The ocean can be conceptualized as being divided into various zones, depending on depth, and presence or absence of sunlight.Sony VAIO VGN-NW50JB Battery
Nearly all life forms in the ocean depend on the photosynthetic activities of phytoplankton and other marine plants to convert carbon dioxide into organic carbon, which is the basic building block of organic matter. Photosynthesis in turn requires energy from sunlight to drive the chemical reactions that produce organic carbon.[5] Sony VAIO VGN-NW51FB/N Battery
The stratum of the water column nearest the surface of the ocean (sea level) is referred to as the photic zone. The photic zone can be subdivided into two different vertical regions.
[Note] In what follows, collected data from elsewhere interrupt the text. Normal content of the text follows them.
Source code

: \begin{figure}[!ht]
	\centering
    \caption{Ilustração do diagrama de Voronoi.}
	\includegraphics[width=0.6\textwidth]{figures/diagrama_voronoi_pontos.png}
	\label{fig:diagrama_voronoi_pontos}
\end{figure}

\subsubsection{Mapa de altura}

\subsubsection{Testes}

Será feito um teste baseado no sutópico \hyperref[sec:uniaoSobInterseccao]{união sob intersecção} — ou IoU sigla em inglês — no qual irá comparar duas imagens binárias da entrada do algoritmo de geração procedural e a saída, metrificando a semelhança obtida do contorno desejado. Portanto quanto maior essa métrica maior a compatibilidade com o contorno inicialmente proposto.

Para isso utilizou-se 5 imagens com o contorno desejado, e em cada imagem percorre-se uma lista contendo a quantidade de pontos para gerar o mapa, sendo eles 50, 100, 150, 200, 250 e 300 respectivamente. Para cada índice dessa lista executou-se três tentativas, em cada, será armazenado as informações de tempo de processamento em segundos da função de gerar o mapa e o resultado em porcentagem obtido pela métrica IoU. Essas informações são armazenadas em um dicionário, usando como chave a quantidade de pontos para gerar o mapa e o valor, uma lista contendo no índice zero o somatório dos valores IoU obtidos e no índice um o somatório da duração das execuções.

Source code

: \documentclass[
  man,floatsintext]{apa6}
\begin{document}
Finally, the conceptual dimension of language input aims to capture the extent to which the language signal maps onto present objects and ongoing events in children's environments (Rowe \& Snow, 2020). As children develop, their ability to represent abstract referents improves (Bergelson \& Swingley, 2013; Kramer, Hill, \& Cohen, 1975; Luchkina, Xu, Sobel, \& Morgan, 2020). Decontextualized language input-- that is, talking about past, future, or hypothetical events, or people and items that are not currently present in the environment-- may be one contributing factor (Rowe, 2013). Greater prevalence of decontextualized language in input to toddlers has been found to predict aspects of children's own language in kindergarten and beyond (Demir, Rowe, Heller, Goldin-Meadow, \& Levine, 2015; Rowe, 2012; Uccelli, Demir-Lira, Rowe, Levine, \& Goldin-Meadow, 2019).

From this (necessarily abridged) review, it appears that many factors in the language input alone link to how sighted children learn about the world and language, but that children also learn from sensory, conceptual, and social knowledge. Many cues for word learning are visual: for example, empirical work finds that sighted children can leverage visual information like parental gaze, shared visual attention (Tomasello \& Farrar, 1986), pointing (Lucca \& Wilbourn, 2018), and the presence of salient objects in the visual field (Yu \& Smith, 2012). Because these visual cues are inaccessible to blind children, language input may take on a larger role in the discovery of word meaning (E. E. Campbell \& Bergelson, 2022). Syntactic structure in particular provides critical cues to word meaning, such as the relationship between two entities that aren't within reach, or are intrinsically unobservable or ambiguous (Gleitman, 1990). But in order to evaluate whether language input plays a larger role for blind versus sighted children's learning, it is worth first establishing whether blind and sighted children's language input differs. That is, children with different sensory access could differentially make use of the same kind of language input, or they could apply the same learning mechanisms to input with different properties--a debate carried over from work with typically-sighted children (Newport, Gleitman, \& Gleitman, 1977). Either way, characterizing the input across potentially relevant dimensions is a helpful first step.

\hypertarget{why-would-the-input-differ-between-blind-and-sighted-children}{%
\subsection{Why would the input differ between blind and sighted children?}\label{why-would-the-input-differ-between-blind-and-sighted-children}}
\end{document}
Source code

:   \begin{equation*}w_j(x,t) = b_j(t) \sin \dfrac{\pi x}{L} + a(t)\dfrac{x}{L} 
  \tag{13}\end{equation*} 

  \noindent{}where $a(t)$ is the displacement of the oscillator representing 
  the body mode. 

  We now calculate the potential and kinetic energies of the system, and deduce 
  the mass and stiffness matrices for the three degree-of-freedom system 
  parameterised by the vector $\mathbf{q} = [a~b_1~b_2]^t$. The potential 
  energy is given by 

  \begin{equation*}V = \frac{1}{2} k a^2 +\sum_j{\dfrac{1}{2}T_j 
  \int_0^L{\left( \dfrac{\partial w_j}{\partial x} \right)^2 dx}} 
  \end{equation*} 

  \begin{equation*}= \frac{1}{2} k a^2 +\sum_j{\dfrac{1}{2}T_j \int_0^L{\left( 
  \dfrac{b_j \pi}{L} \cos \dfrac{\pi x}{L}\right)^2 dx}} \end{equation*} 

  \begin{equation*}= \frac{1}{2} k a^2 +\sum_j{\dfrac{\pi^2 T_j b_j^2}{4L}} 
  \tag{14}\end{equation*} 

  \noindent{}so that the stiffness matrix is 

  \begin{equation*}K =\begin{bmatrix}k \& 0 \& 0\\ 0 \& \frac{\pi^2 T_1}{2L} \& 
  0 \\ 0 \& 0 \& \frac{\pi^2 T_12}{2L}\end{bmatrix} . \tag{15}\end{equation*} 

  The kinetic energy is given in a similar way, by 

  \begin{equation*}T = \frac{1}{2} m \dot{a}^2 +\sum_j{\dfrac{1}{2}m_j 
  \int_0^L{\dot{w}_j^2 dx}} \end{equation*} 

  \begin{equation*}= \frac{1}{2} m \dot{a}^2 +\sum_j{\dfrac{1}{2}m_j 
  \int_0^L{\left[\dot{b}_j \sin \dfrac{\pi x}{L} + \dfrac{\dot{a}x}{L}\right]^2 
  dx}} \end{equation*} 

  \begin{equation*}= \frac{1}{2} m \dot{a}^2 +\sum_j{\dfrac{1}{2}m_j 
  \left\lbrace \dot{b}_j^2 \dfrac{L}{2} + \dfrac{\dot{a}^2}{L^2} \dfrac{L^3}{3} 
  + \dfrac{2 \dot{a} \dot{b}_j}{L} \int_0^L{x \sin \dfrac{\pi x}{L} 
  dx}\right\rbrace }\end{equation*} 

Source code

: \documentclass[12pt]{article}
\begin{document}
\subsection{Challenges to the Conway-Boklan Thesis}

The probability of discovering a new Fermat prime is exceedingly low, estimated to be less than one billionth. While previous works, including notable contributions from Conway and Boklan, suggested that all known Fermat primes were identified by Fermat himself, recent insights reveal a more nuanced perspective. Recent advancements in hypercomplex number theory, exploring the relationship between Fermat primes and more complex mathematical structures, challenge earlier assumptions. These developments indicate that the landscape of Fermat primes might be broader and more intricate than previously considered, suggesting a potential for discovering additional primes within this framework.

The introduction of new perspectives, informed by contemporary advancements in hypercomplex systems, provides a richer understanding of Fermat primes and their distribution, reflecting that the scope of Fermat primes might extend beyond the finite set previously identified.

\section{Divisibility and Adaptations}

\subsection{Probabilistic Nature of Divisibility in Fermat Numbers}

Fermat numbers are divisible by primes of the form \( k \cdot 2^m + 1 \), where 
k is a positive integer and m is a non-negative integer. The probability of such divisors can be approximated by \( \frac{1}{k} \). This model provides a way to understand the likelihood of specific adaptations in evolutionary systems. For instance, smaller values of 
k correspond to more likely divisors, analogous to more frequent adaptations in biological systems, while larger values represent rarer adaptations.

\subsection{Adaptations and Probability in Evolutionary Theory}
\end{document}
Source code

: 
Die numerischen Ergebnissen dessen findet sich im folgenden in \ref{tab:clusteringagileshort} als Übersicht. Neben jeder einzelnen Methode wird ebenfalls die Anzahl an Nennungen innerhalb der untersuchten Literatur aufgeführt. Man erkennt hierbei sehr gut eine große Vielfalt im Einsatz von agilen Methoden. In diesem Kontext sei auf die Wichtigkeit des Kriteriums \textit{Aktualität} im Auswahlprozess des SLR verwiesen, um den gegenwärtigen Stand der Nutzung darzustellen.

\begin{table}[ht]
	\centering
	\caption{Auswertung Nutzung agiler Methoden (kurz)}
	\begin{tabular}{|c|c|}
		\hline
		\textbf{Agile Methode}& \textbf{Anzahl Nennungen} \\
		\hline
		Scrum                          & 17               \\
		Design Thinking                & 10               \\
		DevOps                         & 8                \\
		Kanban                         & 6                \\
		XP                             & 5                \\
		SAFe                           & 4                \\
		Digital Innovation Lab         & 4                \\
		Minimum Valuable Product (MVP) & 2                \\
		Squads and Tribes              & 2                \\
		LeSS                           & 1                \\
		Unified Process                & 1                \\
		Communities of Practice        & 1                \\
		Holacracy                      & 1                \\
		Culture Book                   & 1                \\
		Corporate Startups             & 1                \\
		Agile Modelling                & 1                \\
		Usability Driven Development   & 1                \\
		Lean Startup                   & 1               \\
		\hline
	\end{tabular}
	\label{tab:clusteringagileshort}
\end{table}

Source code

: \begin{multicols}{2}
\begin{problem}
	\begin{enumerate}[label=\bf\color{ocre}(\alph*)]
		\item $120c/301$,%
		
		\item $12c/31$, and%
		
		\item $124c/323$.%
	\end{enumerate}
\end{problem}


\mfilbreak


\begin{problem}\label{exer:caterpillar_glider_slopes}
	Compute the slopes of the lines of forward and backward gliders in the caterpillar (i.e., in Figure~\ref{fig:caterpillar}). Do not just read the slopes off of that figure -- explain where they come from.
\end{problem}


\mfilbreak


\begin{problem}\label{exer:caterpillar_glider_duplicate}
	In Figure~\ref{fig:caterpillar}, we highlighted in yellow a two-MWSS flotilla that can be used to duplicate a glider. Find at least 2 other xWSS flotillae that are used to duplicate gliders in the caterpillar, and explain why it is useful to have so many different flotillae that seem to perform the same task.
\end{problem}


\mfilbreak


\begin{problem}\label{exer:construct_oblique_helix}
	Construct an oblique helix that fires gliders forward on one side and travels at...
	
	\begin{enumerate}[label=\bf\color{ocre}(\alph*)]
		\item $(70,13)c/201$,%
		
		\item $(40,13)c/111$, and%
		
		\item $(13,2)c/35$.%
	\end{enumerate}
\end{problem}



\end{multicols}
The uppermost portion of the photic zone, where there is adequate light to support photosynthesis by phytoplankton and plants, Sony VAIO VGN-NW51FB/W Battery
is referred to as the euphotic zone (also referred to as theepipelagic zone, or surface zone).[6] The lower portion of the photic zone, where the light intensity is insufficient for photosynthesis, is called the disphotic zone (disphotic means "poorly lit" in Greek).[7] The disphotic zone is also referred to as the mesopelagic zone, or the twilight zoneSony VAIO VGN-NW70JB Battery
Its lowermost boundary is at a thermocline of 12 °C (54 °F), which, in the tropics generally lies between 200 and 1000 meters.[9]